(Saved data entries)
-- -- --

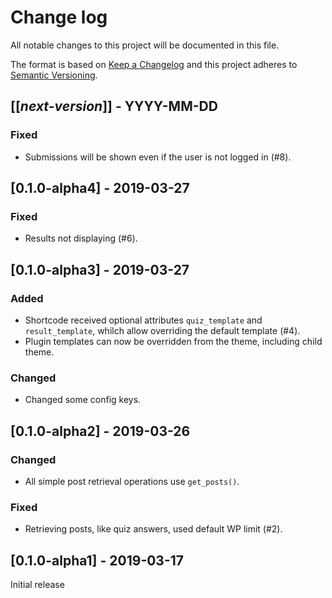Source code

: # Change log
All notable changes to this project will be documented in this file.

The format is based on [Keep a Changelog](http://keepachangelog.com/)
and this project adheres to [Semantic Versioning](http://semver.org/).

## [[*next-version*]] - YYYY-MM-DD
### Fixed
- Submissions will be shown even if the user is not logged in (#8).

## [0.1.0-alpha4] - 2019-03-27
### Fixed
- Results not displaying (#6).

## [0.1.0-alpha3] - 2019-03-27
### Added
- Shortcode received optional attributes `quiz_template` and `result_template`,
whilch allow overriding the default template (#4).
- Plugin templates can now be overridden from the theme, including child theme.

### Changed
- Changed some config keys.

## [0.1.0-alpha2] - 2019-03-26
### Changed
- All simple post retrieval operations use `get_posts()`.

### Fixed
- Retrieving posts, like quiz answers, used default WP limit (#2).

## [0.1.0-alpha1] - 2019-03-17
Initial release
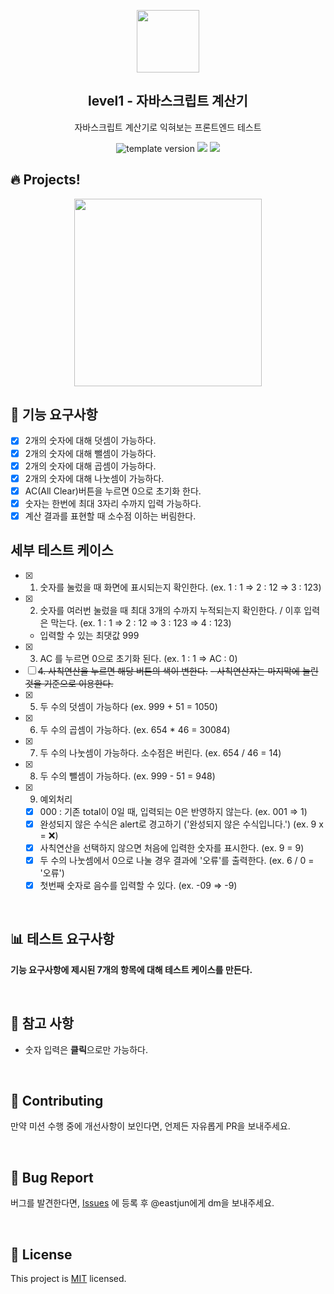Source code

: <p align="middle" >
  <img width="100px;" src="https://github.com/woowacourse/javascript-calculator/blob/main/src/images/calculator.png?raw=true"/>
</p>
<h2 align="middle">level1 - 자바스크립트 계산기</h2>
<p align="middle">자바스크립트 계산기로 익혀보는 프론트엔드 테스트</p>
<p align="middle">
<img src="https://img.shields.io/badge/version-1.0.0-blue?style=flat-square" alt="template version"/>
<img src="https://img.shields.io/badge/language-html-blue.svg?style=flat-square"/>
<a href="https://github.com/daybrush/moveable/blob/master/LICENSE" target="_blank">
  <img src="https://img.shields.io/github/license/daybrush/moveable.svg?style=flat-square&label=license&color=08CE5D"/>
  </a>
</p>

## 🔥 Projects!

<p align="middle">
  <img width="300" src="https://techcourse-storage.s3.ap-northeast-2.amazonaws.com/805329299a1a43c4850c410a545caf24">
</p>

## 🎯 기능 요구사항

- [x] 2개의 숫자에 대해 덧셈이 가능하다.
- [x] 2개의 숫자에 대해 뺄셈이 가능하다.
- [x] 2개의 숫자에 대해 곱셈이 가능하다.
- [x] 2개의 숫자에 대해 나눗셈이 가능하다.
- [x] AC(All Clear)버튼을 누르면 0으로 초기화 한다.
- [x] 숫자는 한번에 최대 3자리 수까지 입력 가능하다.
- [x] 계산 결과를 표현할 때 소수점 이하는 버림한다.

## 세부 테스트 케이스

- [x] 1. 숫자를 눌렀을 때 화면에 표시되는지 확인한다. (ex. 1 : 1 => 2 : 12 => 3 : 123)
- [x] 2. 숫자를 여러번 눌렀을 때 최대 3개의 수까지 누적되는지 확인한다. / 이후 입력은 막는다. (ex. 1 : 1 => 2 : 12 => 3 : 123 => 4 : 123)
  - 입력할 수 있는 최댓값 999
- [x] 3. AC 를 누르면 0으로 초기화 된다. (ex. 1 : 1 => AC : 0)
- [ ] ~~4. 사칙연산을 누르면 해당 버튼의 색이 변한다.~~
     ~~- 사칙연산자는 마지막에 눌린 것을 기준으로 이용한다.~~
- [x] 5. 두 수의 덧셈이 가능하다 (ex. 999 + 51 = 1050)
- [x] 6. 두 수의 곱셈이 가능하다. (ex. 654 \* 46 = 30084)
- [x] 7. 두 수의 나눗셈이 가능하다. 소수점은 버린다. (ex. 654 / 46 = 14)
- [x] 8. 두 수의 뺄셈이 가능하다. (ex. 999 - 51 = 948)
- [x] 9. 예외처리
  - [x] 000 : 기존 total이 0일 때, 입력되는 0은 반영하지 않는다. (ex. 001 => 1)
  - [x] 완성되지 않은 수식은 alert로 경고하기 ('완성되지 않은 수식입니다.') (ex. 9 x = ❌)
  - [x] 사칙연산을 선택하지 않으면 처음에 입력한 숫자를 표시한다. (ex. 9 = 9)
  - [x] 두 수의 나눗셈에서 0으로 나눌 경우 결과에 '오류'를 출력한다. (ex. 6 / 0 = '오류')
  - [x] 첫번째 숫자로 음수를 입력할 수 있다. (ex. -09 => -9)

<br/>

## 📊 테스트 요구사항

**기능 요구사항에 제시된 7개의 항목에 대해 테스트 케이스를 만든다.**

<br/>

## 📄 참고 사항

- 숫자 입력은 **클릭**으로만 가능하다.

<br/>

## 👏 Contributing

만약 미션 수행 중에 개선사항이 보인다면, 언제든 자유롭게 PR을 보내주세요.

<br/>

## 🐞 Bug Report

버그를 발견한다면, [Issues](https://github.com/woowacourse/javascript-calculator/issues) 에 등록 후 @eastjun에게 dm을 보내주세요.

<br/>

## 📝 License

This project is [MIT](https://github.com/woowacourse/javascript-calculator/blob/master/LICENSE) licensed.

-- -- --

Which lines of the entries above contain the word "default"? Copy each of them.

whilch allow overriding the default template (#4).
- Retrieving posts, like quiz answers, used default WP limit (#2).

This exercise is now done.